## Task description
Nothing but the lines from the top of the data to the line holding "code for stockfighter game" should be printed, word for word and both ends included; leave the pictures out.

═══ Data for the task

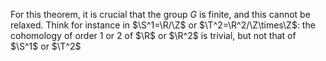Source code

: For this theorem, it is crucial that the group $G$ is finite, and this cannot be relaxed. Think for instance in $\S^1=\R/\Z$ or $\T^2=\R^2/\Z\times\Z$: the cohomology of order 1 or 2 of $\R$ or $\R^2$ is trivial, but not that of $\S^1$ or $\T^2$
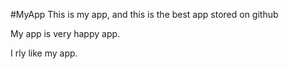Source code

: #MyApp
This is my app, and this is the best app stored on github

My app is very happy app. 

I rly like my app.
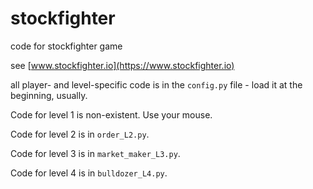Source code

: # stockfighter

code for stockfighter game

see [www.stockfighter.io](https://www.stockfighter.io)

all player- and level-specific code is in the `config.py` file - load it at the beginning, usually.

Code for level 1 is non-existent. Use your mouse. 

Code for level 2 is in `order_L2.py`.

Code for level 3 is in `market_maker_L3.py`. 

Code for level 4 is in `bulldozer_L4.py`. 

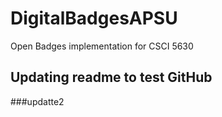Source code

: # DigitalBadgesAPSU
Open Badges implementation for CSCI 5630

## Updating readme to test GitHub
###updatte2
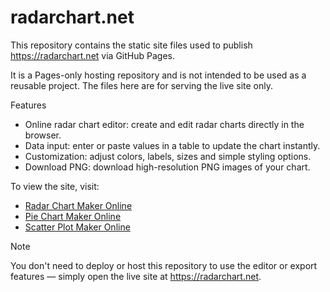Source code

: # radarchart.net

This repository contains the static site files used to publish https://radarchart.net via GitHub Pages.

It is a Pages-only hosting repository and is not intended to be used as a reusable project. The files here are for serving the live site only.

Features

- Online radar chart editor: create and edit radar charts directly in the browser.
- Data input: enter or paste values in a table to update the chart instantly.
- Customization: adjust colors, labels, sizes and simple styling options.
- Download PNG: download high-resolution PNG images of your chart.

To view the site, visit: 

- [Radar Chart Maker Online](https://radarchart.net)
- [Pie Chart Maker Online](https://radarchart.net/pie-chart)
- [Scatter Plot Maker Online](https://radarchart.net/scatter-plot)

Note

You don't need to deploy or host this repository to use the editor or export features — simply open the live site at https://radarchart.net.

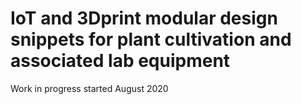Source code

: # IoT and 3Dprint modular design snippets for plant cultivation and associated lab equipment

Work in progress started August 2020 
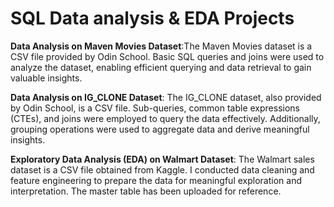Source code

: # SQL Data analysis & EDA Projects
**Data Analysis on Maven Movies Dataset**:The Maven Movies dataset is a CSV file provided by Odin School. Basic SQL queries and joins were used to analyze the dataset, enabling efficient querying and data retrieval to gain valuable insights.


**Data Analysis on IG_CLONE Dataset**:  The IG_CLONE dataset, also provided by Odin School, is a CSV file. Sub-queries, common table expressions (CTEs), and joins were employed to query the data effectively. Additionally, grouping operations were used to aggregate data and derive meaningful insights.


**Exploratory Data Analysis (EDA) on Walmart Dataset**: The Walmart sales dataset is a CSV file obtained from Kaggle. I conducted data cleaning and feature engineering to prepare the data for meaningful exploration and interpretation. The master table has been uploaded for reference.
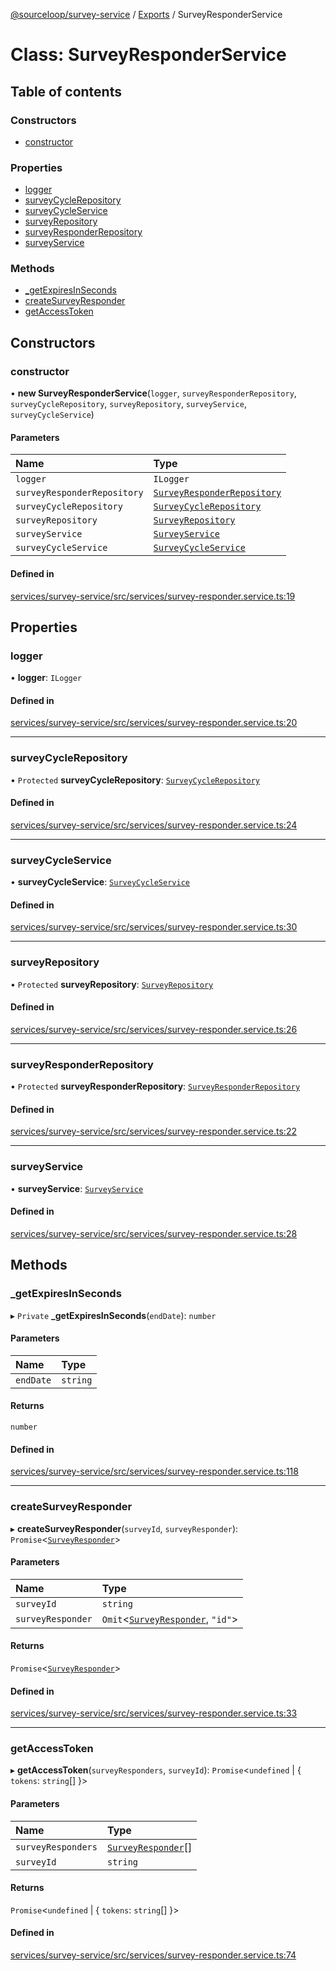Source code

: [@sourceloop/survey-service](../README.md) / [Exports](../modules.md) / SurveyResponderService

# Class: SurveyResponderService

## Table of contents

### Constructors

- [constructor](SurveyResponderService.md#constructor)

### Properties

- [logger](SurveyResponderService.md#logger)
- [surveyCycleRepository](SurveyResponderService.md#surveycyclerepository)
- [surveyCycleService](SurveyResponderService.md#surveycycleservice)
- [surveyRepository](SurveyResponderService.md#surveyrepository)
- [surveyResponderRepository](SurveyResponderService.md#surveyresponderrepository)
- [surveyService](SurveyResponderService.md#surveyservice)

### Methods

- [\_getExpiresInSeconds](SurveyResponderService.md#_getexpiresinseconds)
- [createSurveyResponder](SurveyResponderService.md#createsurveyresponder)
- [getAccessToken](SurveyResponderService.md#getaccesstoken)

## Constructors

### constructor

• **new SurveyResponderService**(`logger`, `surveyResponderRepository`, `surveyCycleRepository`, `surveyRepository`, `surveyService`, `surveyCycleService`)

#### Parameters

| Name | Type |
| :------ | :------ |
| `logger` | `ILogger` |
| `surveyResponderRepository` | [`SurveyResponderRepository`](SurveyResponderRepository.md) |
| `surveyCycleRepository` | [`SurveyCycleRepository`](SurveyCycleRepository.md) |
| `surveyRepository` | [`SurveyRepository`](SurveyRepository.md) |
| `surveyService` | [`SurveyService`](SurveyService.md) |
| `surveyCycleService` | [`SurveyCycleService`](SurveyCycleService.md) |

#### Defined in

[services/survey-service/src/services/survey-responder.service.ts:19](https://github.com/sourcefuse/loopback4-microservice-catalog/blob/93a7f917/services/survey-service/src/services/survey-responder.service.ts#L19)

## Properties

### logger

• **logger**: `ILogger`

#### Defined in

[services/survey-service/src/services/survey-responder.service.ts:20](https://github.com/sourcefuse/loopback4-microservice-catalog/blob/93a7f917/services/survey-service/src/services/survey-responder.service.ts#L20)

___

### surveyCycleRepository

• `Protected` **surveyCycleRepository**: [`SurveyCycleRepository`](SurveyCycleRepository.md)

#### Defined in

[services/survey-service/src/services/survey-responder.service.ts:24](https://github.com/sourcefuse/loopback4-microservice-catalog/blob/93a7f917/services/survey-service/src/services/survey-responder.service.ts#L24)

___

### surveyCycleService

• **surveyCycleService**: [`SurveyCycleService`](SurveyCycleService.md)

#### Defined in

[services/survey-service/src/services/survey-responder.service.ts:30](https://github.com/sourcefuse/loopback4-microservice-catalog/blob/93a7f917/services/survey-service/src/services/survey-responder.service.ts#L30)

___

### surveyRepository

• `Protected` **surveyRepository**: [`SurveyRepository`](SurveyRepository.md)

#### Defined in

[services/survey-service/src/services/survey-responder.service.ts:26](https://github.com/sourcefuse/loopback4-microservice-catalog/blob/93a7f917/services/survey-service/src/services/survey-responder.service.ts#L26)

___

### surveyResponderRepository

• `Protected` **surveyResponderRepository**: [`SurveyResponderRepository`](SurveyResponderRepository.md)

#### Defined in

[services/survey-service/src/services/survey-responder.service.ts:22](https://github.com/sourcefuse/loopback4-microservice-catalog/blob/93a7f917/services/survey-service/src/services/survey-responder.service.ts#L22)

___

### surveyService

• **surveyService**: [`SurveyService`](SurveyService.md)

#### Defined in

[services/survey-service/src/services/survey-responder.service.ts:28](https://github.com/sourcefuse/loopback4-microservice-catalog/blob/93a7f917/services/survey-service/src/services/survey-responder.service.ts#L28)

## Methods

### \_getExpiresInSeconds

▸ `Private` **_getExpiresInSeconds**(`endDate`): `number`

#### Parameters

| Name | Type |
| :------ | :------ |
| `endDate` | `string` |

#### Returns

`number`

#### Defined in

[services/survey-service/src/services/survey-responder.service.ts:118](https://github.com/sourcefuse/loopback4-microservice-catalog/blob/93a7f917/services/survey-service/src/services/survey-responder.service.ts#L118)

___

### createSurveyResponder

▸ **createSurveyResponder**(`surveyId`, `surveyResponder`): `Promise`<[`SurveyResponder`](SurveyResponder.md)\>

#### Parameters

| Name | Type |
| :------ | :------ |
| `surveyId` | `string` |
| `surveyResponder` | `Omit`<[`SurveyResponder`](SurveyResponder.md), ``"id"``\> |

#### Returns

`Promise`<[`SurveyResponder`](SurveyResponder.md)\>

#### Defined in

[services/survey-service/src/services/survey-responder.service.ts:33](https://github.com/sourcefuse/loopback4-microservice-catalog/blob/93a7f917/services/survey-service/src/services/survey-responder.service.ts#L33)

___

### getAccessToken

▸ **getAccessToken**(`surveyResponders`, `surveyId`): `Promise`<`undefined` \| { `tokens`: `string`[]  }\>

#### Parameters

| Name | Type |
| :------ | :------ |
| `surveyResponders` | [`SurveyResponder`](SurveyResponder.md)[] |
| `surveyId` | `string` |

#### Returns

`Promise`<`undefined` \| { `tokens`: `string`[]  }\>

#### Defined in

[services/survey-service/src/services/survey-responder.service.ts:74](https://github.com/sourcefuse/loopback4-microservice-catalog/blob/93a7f917/services/survey-service/src/services/survey-responder.service.ts#L74)

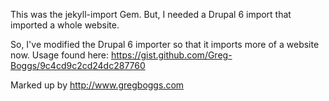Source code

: This was the jekyll-import Gem. But, I needed a Drupal 6 import that imported a whole website.

So, I've modified the Drupal 6 importer so that it imports more of a website now. Usage found here: https://gist.github.com/Greg-Boggs/9c4cd9c2cd24dc287760 

Marked up by http://www.gregboggs.com
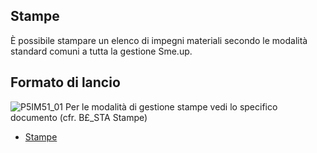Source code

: ## Stampe
È possibile stampare un elenco di impegni materiali secondo le modalità standard comuni a tutta la gestione Sme.up.
## Formato di lancio
![P5IM51_01](http://localhost:3000/immagini/MBDOC_OGG-P_P5IM51/P5IM51_01.png)
Per le modalità di gestione stampe vedi lo specifico documento (cfr. B£_STA Stampe)
- [Stampe](Sorgenti/DOC_OPE/TA/B£AMO/B£_STA)

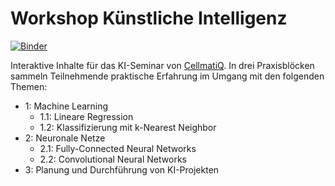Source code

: # Workshop Künstliche Intelligenz

[![Binder](https://mybinder.org/badge_logo.svg)](https://mybinder.org/v2/gh/CellmatiQ/ki-workshop/master)

Interaktive Inhalte für das KI-Seminar von [CellmatiQ](https://cellmatiq.com). In drei Praxisblöcken sammeln Teilnehmende praktische Erfahrung im Umgang mit den folgenden Themen:

* 1: Machine Learning
  * 1.1: Lineare Regression
  * 1.2: Klassifizierung mit k-Nearest Neighbor
* 2: Neuronale Netze
  * 2.1: Fully-Connected Neural Networks
  * 2.2: Convolutional Neural Networks
* 3: Planung und Durchführung von KI-Projekten

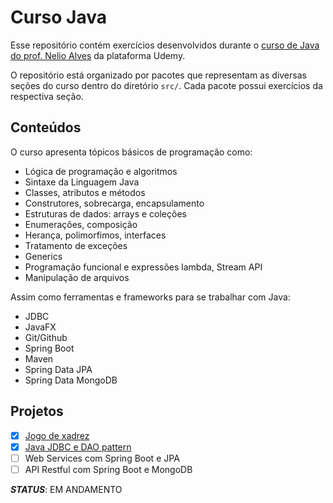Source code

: # Curso Java

Esse repositório contém exercícios desenvolvidos durante o [curso de Java do prof. Nelio Alves](https://www.udemy.com/course/java-curso-completo/) da plataforma Udemy.

O repositório está organizado por pacotes que representam as diversas seções do curso dentro do diretório `src/`. Cada pacote possui exercícios da respectiva seção.

## Conteúdos
O curso apresenta tópicos básicos de programação como:

- Lógica de programação e algoritmos
- Sintaxe da Linguagem Java
- Classes, atributos e métodos
- Construtores, sobrecarga, encapsulamento
- Estruturas de dados: arrays e coleções
- Enumerações, composição
- Herança, polimorfimos, interfaces
- Tratamento de exceções
- Generics
- Programação funcional e expressões lambda, Stream API
- Manipulação de arquivos

Assim como ferramentas e frameworks para se trabalhar com Java:

- JDBC
- JavaFX
- Git/Github
- Spring Boot
- Maven
- Spring Data JPA
- Spring Data MongoDB


## Projetos
- [x] [Jogo de xadrez](https://github.com/gabrielly-freire/chess-system-java)
- [x] [Java JDBC e DAO pattern](https://github.com/gabrielly-freire/demo-dao-jdbc)
- [ ] Web Services com Spring Boot e JPA
- [ ] API Restful com Spring Boot e MongoDB

_**STATUS**_: EM ANDAMENTO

══════

## Exercise solution
Source code

: For this theorem, it is crucial that the group $G$ is finite, and this cannot be relaxed. Think for instance in $\S^1=\R/\Z$ or $\T^2=\R^2/\Z\times\Z$: the cohomology of order 1 or 2 of $\R$ or $\R^2$ is trivial, but not that of $\S^1$ or $\T^2$
Source code

: #MyApp
This is my app, and this is the best app stored on github

My app is very happy app. 

I rly like my app.
Source code

: # stockfighter

code for stockfighter game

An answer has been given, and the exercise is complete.